-- WORK TO BE COMPLETED --
Somewhere below is a line with "Languages: Java, Python" and, later, a line with "WareFlow Application (Jan 2024 – May 2024)"; repeat those two lines and all the lines between them, exactly as they are.

#### DATA FOR REVIEW

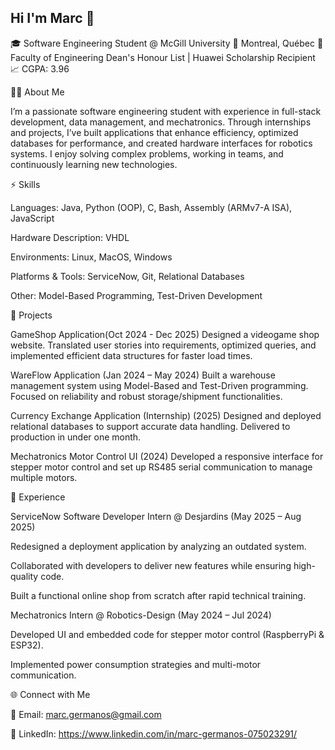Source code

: ## Hi I'm Marc 👋

🎓 Software Engineering Student @ McGill University
📍 Montreal, Québec
🌟 Faculty of Engineering Dean's Honour List | Huawei Scholarship Recipient
📈 CGPA: 3.96

🧑‍💻 About Me

I’m a passionate software engineering student with experience in full-stack development, data management, and mechatronics. Through internships and projects, I’ve built applications that enhance efficiency, optimized databases for performance, and created hardware interfaces for robotics systems. I enjoy solving complex problems, working in teams, and continuously learning new technologies.

⚡ Skills

Languages: Java, Python (OOP), C, Bash, Assembly (ARMv7-A ISA), JavaScript

Hardware Description: VHDL

Environments: Linux, MacOS, Windows

Platforms & Tools: ServiceNow, Git, Relational Databases

Other: Model-Based Programming, Test-Driven Development

🚀 Projects

GameShop Application(Oct 2024 - Dec 2025)
Designed a videogame shop website. Translated user stories into requirements, optimized queries, and implemented efficient data structures for faster load times.

WareFlow Application (Jan 2024 – May 2024)
Built a warehouse management system using Model-Based and Test-Driven programming. Focused on reliability and robust storage/shipment functionalities.

Currency Exchange Application (Internship) (2025)
Designed and deployed relational databases to support accurate data handling. Delivered to production in under one month.

Mechatronics Motor Control UI (2024)
Developed a responsive interface for stepper motor control and set up RS485 serial communication to manage multiple motors.



💼 Experience

ServiceNow Software Developer Intern @ Desjardins (May 2025 – Aug 2025)

  Redesigned a deployment application by analyzing an outdated system.
  
  Collaborated with developers to deliver new features while ensuring high-quality code.
  
  Built a functional online shop from scratch after rapid technical training.

Mechatronics Intern @ Robotics-Design (May 2024 – Jul 2024)

  Developed UI and embedded code for stepper motor control (RaspberryPi & ESP32).
  
  Implemented power consumption strategies and multi-motor communication.


🌐 Connect with Me

📧 Email: marc.germanos@gmail.com

🔗 LinkedIn: https://www.linkedin.com/in/marc-germanos-075023291/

########

-- WORKED SOLUTION --
Languages: Java, Python (OOP), C, Bash, Assembly (ARMv7-A ISA), JavaScript

Hardware Description: VHDL

Environments: Linux, MacOS, Windows

Platforms & Tools: ServiceNow, Git, Relational Databases

Other: Model-Based Programming, Test-Driven Development

🚀 Projects

GameShop Application(Oct 2024 - Dec 2025)
Designed a videogame shop website. Translated user stories into requirements, optimized queries, and implemented efficient data structures for faster load times.

WareFlow Application (Jan 2024 – May 2024)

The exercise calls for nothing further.